### WHAT YOU SHOULD DO
Reproduce all entries word for word.
- Opening Delimiter -
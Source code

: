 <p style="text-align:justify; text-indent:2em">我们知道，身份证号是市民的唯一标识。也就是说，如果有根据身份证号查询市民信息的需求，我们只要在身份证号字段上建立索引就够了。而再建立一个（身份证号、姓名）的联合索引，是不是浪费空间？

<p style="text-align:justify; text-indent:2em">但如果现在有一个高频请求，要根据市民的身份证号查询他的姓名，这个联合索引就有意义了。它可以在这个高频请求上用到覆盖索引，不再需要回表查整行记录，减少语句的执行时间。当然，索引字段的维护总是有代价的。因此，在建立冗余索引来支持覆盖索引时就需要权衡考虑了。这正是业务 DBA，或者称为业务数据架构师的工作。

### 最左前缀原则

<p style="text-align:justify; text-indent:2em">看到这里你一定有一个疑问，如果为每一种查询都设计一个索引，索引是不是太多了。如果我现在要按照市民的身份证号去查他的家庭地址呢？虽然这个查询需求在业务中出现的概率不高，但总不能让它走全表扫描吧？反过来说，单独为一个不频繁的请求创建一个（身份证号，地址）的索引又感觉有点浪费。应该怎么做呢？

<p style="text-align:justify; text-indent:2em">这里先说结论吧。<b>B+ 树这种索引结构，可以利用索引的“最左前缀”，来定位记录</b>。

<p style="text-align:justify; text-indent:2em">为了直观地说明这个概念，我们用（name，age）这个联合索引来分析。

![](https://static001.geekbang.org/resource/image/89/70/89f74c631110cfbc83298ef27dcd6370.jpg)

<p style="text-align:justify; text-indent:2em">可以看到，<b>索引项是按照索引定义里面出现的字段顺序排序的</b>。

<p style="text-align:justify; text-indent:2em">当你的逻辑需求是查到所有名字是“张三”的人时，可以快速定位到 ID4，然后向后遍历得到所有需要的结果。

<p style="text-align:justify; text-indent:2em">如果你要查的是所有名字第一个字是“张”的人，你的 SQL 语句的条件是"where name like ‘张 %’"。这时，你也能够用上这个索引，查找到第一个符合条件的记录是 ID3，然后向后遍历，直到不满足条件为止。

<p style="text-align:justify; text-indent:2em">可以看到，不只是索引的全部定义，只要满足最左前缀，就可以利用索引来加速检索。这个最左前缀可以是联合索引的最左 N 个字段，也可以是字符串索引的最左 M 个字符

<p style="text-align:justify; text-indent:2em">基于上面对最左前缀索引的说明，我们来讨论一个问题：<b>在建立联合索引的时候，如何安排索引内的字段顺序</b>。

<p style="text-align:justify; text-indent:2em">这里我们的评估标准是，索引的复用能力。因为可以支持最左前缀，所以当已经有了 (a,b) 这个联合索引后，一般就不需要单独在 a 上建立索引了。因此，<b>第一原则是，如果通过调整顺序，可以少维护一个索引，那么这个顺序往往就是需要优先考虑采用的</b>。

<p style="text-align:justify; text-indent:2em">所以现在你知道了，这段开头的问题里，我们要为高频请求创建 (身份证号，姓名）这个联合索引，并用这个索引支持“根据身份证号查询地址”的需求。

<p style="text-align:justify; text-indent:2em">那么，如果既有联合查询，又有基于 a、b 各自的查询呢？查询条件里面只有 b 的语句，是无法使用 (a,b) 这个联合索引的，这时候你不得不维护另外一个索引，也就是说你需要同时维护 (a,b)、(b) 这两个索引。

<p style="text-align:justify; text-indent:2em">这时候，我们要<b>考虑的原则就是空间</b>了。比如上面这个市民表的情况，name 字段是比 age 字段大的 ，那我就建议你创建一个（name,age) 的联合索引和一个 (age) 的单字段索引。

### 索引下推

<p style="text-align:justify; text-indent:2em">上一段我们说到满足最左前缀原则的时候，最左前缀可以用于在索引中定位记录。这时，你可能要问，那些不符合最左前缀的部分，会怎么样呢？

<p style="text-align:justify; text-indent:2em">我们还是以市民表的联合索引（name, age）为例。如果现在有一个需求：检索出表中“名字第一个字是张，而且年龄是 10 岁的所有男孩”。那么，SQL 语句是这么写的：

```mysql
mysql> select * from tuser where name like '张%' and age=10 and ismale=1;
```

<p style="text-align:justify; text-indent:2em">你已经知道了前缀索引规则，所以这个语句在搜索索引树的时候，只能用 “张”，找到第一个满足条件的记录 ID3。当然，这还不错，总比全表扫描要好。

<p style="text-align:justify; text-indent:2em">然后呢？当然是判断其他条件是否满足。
- Closing Delimiter -
### SOLVED EXERCISE
Source code

: <p style="text-align:justify; text-indent:2em">我们知道，身份证号是市民的唯一标识。也就是说，如果有根据身份证号查询市民信息的需求，我们只要在身份证号字段上建立索引就够了。而再建立一个（身份证号、姓名）的联合索引，是不是浪费空间？

<p style="text-align:justify; text-indent:2em">但如果现在有一个高频请求，要根据市民的身份证号查询他的姓名，这个联合索引就有意义了。它可以在这个高频请求上用到覆盖索引，不再需要回表查整行记录，减少语句的执行时间。当然，索引字段的维护总是有代价的。因此，在建立冗余索引来支持覆盖索引时就需要权衡考虑了。这正是业务 DBA，或者称为业务数据架构师的工作。

### 最左前缀原则

<p style="text-align:justify; text-indent:2em">看到这里你一定有一个疑问，如果为每一种查询都设计一个索引，索引是不是太多了。如果我现在要按照市民的身份证号去查他的家庭地址呢？虽然这个查询需求在业务中出现的概率不高，但总不能让它走全表扫描吧？反过来说，单独为一个不频繁的请求创建一个（身份证号，地址）的索引又感觉有点浪费。应该怎么做呢？

<p style="text-align:justify; text-indent:2em">这里先说结论吧。<b>B+ 树这种索引结构，可以利用索引的“最左前缀”，来定位记录</b>。

<p style="text-align:justify; text-indent:2em">为了直观地说明这个概念，我们用（name，age）这个联合索引来分析。

![](https://static001.geekbang.org/resource/image/89/70/89f74c631110cfbc83298ef27dcd6370.jpg)

<p style="text-align:justify; text-indent:2em">可以看到，<b>索引项是按照索引定义里面出现的字段顺序排序的</b>。

<p style="text-align:justify; text-indent:2em">当你的逻辑需求是查到所有名字是“张三”的人时，可以快速定位到 ID4，然后向后遍历得到所有需要的结果。

<p style="text-align:justify; text-indent:2em">如果你要查的是所有名字第一个字是“张”的人，你的 SQL 语句的条件是"where name like ‘张 %’"。这时，你也能够用上这个索引，查找到第一个符合条件的记录是 ID3，然后向后遍历，直到不满足条件为止。

<p style="text-align:justify; text-indent:2em">可以看到，不只是索引的全部定义，只要满足最左前缀，就可以利用索引来加速检索。这个最左前缀可以是联合索引的最左 N 个字段，也可以是字符串索引的最左 M 个字符

<p style="text-align:justify; text-indent:2em">基于上面对最左前缀索引的说明，我们来讨论一个问题：<b>在建立联合索引的时候，如何安排索引内的字段顺序</b>。

<p style="text-align:justify; text-indent:2em">这里我们的评估标准是，索引的复用能力。因为可以支持最左前缀，所以当已经有了 (a,b) 这个联合索引后，一般就不需要单独在 a 上建立索引了。因此，<b>第一原则是，如果通过调整顺序，可以少维护一个索引，那么这个顺序往往就是需要优先考虑采用的</b>。

<p style="text-align:justify; text-indent:2em">所以现在你知道了，这段开头的问题里，我们要为高频请求创建 (身份证号，姓名）这个联合索引，并用这个索引支持“根据身份证号查询地址”的需求。

<p style="text-align:justify; text-indent:2em">那么，如果既有联合查询，又有基于 a、b 各自的查询呢？查询条件里面只有 b 的语句，是无法使用 (a,b) 这个联合索引的，这时候你不得不维护另外一个索引，也就是说你需要同时维护 (a,b)、(b) 这两个索引。

<p style="text-align:justify; text-indent:2em">这时候，我们要<b>考虑的原则就是空间</b>了。比如上面这个市民表的情况，name 字段是比 age 字段大的 ，那我就建议你创建一个（name,age) 的联合索引和一个 (age) 的单字段索引。

### 索引下推

<p style="text-align:justify; text-indent:2em">上一段我们说到满足最左前缀原则的时候，最左前缀可以用于在索引中定位记录。这时，你可能要问，那些不符合最左前缀的部分，会怎么样呢？

<p style="text-align:justify; text-indent:2em">我们还是以市民表的联合索引（name, age）为例。如果现在有一个需求：检索出表中“名字第一个字是张，而且年龄是 10 岁的所有男孩”。那么，SQL 语句是这么写的：

```mysql
mysql> select * from tuser where name like '张%' and age=10 and ismale=1;
```

<p style="text-align:justify; text-indent:2em">你已经知道了前缀索引规则，所以这个语句在搜索索引树的时候，只能用 “张”，找到第一个满足条件的记录 ID3。当然，这还不错，总比全表扫描要好。

<p style="text-align:justify; text-indent:2em">然后呢？当然是判断其他条件是否满足。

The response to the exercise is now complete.